━━━ Data supplied
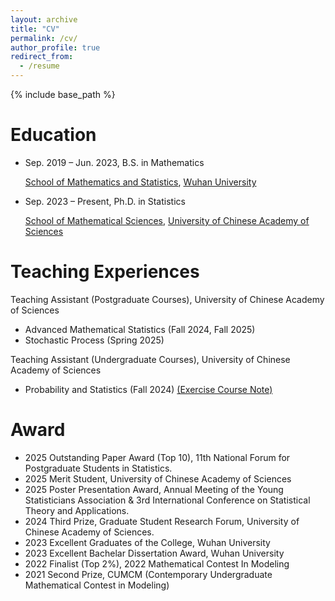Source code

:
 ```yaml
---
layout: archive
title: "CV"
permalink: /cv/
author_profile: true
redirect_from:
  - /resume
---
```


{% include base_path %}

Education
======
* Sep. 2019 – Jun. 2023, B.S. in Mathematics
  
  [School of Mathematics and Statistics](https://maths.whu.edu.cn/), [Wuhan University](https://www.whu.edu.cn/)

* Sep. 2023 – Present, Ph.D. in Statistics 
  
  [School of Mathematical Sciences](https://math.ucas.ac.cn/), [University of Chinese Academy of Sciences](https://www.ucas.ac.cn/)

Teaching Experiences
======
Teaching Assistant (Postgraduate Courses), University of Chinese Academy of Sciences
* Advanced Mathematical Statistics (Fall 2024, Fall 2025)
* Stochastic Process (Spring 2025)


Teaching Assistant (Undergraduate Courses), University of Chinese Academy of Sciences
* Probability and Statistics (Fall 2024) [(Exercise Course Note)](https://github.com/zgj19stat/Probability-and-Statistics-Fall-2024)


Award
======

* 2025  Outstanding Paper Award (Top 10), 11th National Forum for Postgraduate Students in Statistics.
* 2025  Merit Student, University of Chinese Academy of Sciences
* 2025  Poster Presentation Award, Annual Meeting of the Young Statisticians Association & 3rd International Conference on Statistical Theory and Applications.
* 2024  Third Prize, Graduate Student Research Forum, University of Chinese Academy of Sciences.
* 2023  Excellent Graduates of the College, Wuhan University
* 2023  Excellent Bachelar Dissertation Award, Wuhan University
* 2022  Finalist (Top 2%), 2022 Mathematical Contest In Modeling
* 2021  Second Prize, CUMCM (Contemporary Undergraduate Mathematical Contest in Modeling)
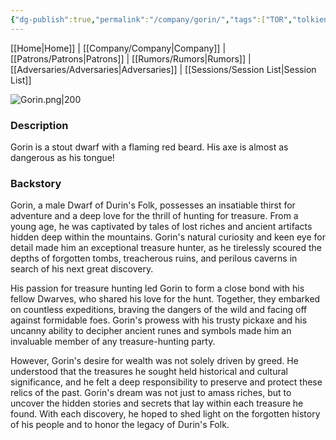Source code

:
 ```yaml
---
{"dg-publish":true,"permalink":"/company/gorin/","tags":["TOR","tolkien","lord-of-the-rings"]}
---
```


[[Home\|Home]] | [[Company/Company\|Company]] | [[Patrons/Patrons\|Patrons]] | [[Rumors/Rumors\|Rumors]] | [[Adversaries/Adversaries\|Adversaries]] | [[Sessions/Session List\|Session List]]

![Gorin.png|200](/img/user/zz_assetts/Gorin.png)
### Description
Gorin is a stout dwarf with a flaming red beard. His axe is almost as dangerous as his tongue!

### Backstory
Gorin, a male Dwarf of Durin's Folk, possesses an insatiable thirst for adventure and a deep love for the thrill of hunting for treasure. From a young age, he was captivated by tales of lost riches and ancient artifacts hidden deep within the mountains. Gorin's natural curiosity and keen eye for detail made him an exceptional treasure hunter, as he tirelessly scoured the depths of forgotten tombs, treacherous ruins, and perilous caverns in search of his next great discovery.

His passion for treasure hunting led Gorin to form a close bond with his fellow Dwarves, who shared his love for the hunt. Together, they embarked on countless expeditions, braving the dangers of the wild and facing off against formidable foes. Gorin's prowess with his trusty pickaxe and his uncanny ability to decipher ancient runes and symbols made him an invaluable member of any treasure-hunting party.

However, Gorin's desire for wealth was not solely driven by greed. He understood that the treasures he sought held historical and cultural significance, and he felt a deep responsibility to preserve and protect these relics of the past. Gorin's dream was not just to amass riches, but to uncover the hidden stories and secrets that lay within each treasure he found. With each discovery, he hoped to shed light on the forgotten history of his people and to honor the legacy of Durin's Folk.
━━━━━━
━━━ Data supplied
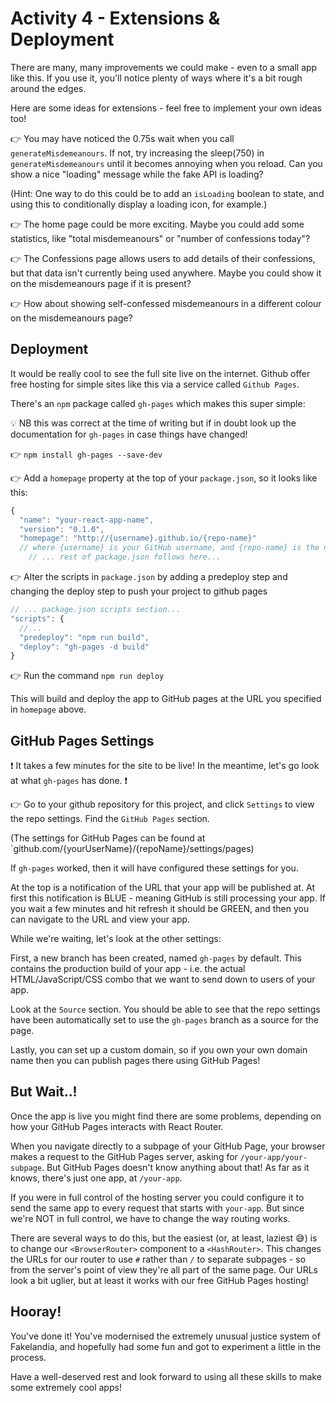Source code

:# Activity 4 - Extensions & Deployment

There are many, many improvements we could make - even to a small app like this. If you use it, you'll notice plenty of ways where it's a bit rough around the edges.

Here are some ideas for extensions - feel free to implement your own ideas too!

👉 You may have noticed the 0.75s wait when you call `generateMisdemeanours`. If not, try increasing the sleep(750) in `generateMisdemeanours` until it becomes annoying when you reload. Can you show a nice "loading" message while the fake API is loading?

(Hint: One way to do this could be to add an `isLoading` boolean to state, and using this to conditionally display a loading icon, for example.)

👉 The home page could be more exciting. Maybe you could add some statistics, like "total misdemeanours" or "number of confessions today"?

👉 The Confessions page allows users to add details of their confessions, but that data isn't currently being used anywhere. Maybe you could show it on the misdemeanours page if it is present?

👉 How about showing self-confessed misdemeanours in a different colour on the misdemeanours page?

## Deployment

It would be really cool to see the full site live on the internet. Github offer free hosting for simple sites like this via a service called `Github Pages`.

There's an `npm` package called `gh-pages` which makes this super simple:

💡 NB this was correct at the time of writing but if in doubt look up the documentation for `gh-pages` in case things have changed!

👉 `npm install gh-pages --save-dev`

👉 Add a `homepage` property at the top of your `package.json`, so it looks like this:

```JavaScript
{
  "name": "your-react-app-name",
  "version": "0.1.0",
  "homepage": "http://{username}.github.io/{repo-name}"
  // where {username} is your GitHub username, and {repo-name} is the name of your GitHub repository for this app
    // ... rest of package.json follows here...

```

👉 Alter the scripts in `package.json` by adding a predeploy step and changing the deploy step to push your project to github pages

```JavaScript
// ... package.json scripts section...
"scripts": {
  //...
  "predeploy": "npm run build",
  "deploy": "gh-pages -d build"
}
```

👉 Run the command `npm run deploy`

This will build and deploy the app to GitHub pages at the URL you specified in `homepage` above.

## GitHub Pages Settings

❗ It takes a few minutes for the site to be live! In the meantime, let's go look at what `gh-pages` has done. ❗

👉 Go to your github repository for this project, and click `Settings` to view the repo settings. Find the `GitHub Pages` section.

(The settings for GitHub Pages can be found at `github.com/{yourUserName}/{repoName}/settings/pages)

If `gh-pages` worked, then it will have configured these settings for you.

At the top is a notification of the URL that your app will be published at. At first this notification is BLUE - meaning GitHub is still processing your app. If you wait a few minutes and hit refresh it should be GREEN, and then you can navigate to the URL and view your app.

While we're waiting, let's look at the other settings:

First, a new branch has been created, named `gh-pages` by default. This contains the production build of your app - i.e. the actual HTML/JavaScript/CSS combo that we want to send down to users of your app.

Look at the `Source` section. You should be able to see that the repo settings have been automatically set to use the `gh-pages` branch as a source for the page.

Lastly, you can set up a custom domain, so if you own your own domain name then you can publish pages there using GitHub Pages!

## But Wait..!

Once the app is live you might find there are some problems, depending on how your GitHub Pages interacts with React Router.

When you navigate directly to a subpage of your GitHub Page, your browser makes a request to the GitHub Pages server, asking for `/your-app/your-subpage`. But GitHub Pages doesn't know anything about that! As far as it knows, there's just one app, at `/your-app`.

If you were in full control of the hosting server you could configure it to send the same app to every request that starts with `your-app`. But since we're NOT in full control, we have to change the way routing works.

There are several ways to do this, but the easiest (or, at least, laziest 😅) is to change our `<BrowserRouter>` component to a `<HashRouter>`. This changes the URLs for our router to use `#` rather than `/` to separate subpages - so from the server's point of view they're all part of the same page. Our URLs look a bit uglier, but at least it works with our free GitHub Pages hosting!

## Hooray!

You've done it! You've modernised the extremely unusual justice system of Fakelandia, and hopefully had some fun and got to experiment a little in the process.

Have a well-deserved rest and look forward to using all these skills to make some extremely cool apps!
━━━━━━
For the string "some", go line by line through the material and copy every line that has it.

Here are some ideas for extensions - feel free to implement your own ideas too!
👉 The home page could be more exciting. Maybe you could add some statistics, like "total misdemeanours" or "number of confessions today"?
Once the app is live you might find there are some problems, depending on how your GitHub Pages interacts with React Router.
You've done it! You've modernised the extremely unusual justice system of Fakelandia, and hopefully had some fun and got to experiment a little in the process.
Have a well-deserved rest and look forward to using all these skills to make some extremely cool apps!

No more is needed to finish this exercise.